Man-made “Worm Holes” in Furniture
By Chris Williams on February 17, 2012.
Q. My wife’s mother gave her a wooden dresser that is fairly new. It has groupings of small, shallow holes in the surface. My wife thinks these are some kind of wood borer holes, but I think they might have been done on purpose by the manufacturer. Have you ever heard of anything like this?
A. Yes, and the process is “distressing!” By that, I mean that distressing furniture or wood paneling is the art of adding the look of age to a piece of wood. Believe it or not, some people want furniture that looks like an instant antique, old and worn, complete with holes and tunnels that look like they were made by wood borers. Distressing is common practice in certain styles of interior decoration such as country, shabby chic, plantation, and some types of British colonial.
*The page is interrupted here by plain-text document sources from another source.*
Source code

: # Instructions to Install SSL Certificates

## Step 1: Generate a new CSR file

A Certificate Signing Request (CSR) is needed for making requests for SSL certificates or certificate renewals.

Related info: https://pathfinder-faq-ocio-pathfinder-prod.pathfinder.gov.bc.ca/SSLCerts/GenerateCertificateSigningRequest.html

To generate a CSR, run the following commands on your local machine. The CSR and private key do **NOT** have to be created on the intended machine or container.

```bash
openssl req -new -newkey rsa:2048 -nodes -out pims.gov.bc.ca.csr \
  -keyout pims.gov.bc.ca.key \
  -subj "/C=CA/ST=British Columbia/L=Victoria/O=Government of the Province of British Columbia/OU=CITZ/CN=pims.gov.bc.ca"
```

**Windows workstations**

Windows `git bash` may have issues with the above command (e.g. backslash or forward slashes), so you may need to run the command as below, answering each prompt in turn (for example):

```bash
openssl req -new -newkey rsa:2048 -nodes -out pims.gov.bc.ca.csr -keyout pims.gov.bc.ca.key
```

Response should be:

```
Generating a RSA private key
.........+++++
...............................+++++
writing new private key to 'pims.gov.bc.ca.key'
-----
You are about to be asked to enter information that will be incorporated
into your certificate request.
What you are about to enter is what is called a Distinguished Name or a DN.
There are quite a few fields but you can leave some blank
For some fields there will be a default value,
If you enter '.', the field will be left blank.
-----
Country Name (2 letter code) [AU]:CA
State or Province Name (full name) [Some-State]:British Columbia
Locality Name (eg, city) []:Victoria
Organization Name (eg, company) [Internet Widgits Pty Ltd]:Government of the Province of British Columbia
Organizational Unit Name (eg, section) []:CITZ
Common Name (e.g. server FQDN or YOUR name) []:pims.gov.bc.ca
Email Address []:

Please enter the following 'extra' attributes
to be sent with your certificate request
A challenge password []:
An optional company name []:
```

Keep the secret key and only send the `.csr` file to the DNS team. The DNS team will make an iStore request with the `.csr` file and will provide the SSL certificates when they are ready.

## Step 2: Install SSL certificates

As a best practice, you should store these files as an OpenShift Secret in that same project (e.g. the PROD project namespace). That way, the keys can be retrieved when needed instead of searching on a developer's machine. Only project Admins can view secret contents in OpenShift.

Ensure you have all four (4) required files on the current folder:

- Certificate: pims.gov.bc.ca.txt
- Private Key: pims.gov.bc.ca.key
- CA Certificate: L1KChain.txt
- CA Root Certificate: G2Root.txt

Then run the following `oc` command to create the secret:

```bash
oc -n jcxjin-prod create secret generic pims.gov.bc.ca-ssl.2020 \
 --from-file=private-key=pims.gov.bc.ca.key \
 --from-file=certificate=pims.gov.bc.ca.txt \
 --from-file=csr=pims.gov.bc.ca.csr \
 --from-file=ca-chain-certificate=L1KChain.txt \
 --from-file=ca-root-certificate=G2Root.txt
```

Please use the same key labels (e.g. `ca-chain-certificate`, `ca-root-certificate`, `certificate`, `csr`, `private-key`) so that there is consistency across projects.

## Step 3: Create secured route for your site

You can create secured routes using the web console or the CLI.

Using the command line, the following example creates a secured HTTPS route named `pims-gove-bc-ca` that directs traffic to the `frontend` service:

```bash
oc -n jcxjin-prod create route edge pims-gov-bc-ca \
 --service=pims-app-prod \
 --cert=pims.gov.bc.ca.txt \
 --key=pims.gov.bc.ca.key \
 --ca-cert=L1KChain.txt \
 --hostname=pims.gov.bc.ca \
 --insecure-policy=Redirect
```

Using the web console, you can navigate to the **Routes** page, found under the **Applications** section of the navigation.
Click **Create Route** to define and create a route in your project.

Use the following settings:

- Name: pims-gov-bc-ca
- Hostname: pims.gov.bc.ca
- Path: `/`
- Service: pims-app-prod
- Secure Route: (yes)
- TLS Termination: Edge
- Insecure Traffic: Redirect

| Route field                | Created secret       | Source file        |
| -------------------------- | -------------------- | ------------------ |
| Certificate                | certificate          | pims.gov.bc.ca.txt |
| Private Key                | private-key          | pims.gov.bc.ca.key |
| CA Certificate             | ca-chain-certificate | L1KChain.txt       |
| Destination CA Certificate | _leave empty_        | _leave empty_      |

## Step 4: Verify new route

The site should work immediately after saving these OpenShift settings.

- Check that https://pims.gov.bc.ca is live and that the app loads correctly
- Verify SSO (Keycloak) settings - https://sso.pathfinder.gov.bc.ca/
Distressing wood involves everything from beating the surface with a hammer to banging it with a chain. One method even advises refinishers to create the look of fly specks by using a toothpick dipped in black paint! One form of distressing is to create “worm holes” so that the furniture looks like it was infested with borers decades ago. The most common methods for making artificial worm holes are striking the wood with an ice pick, driving a finishing nail into the wood then pulling it out, or using a power drill with a 1/16 inch bit. The drill bit leaves holes that are the same size as the holes made by a certain powderpost beetle. Directions suggest drilling 4 or 5 worm holes grouped in a small cluster to simulate real wood borer emergence holes! When a piece of furniture is distressed, the refinisher rarely stops with worm holes. Look for other signs of distressing such as dents, gouges, paint crackling, chips, scratches, or areas of intentionally worn finish to make the piece look old.
Whether your wife’s dresser is an example of an intentionally distressed piece, or whether they are real borer holes, only an expert can tell. It’s also possible that the holes were from an actual beetle infestation that is no longer active. A pest control professional would be able to inspect the dresser and tell for sure. While a powderpost beetle hole tends to be perfectly round, these artificial beetle holes usually have at least one dull edge where the nail or pick has been pried out. Artificial holes are also usually fairly shallow and are created before the final finish is applied, or are heavily waxed afterwards. In either case, bare wood is not visible around the rim of the holes and the holes will not contain the typical frass or “sawdust” which is present in active beetle infestations.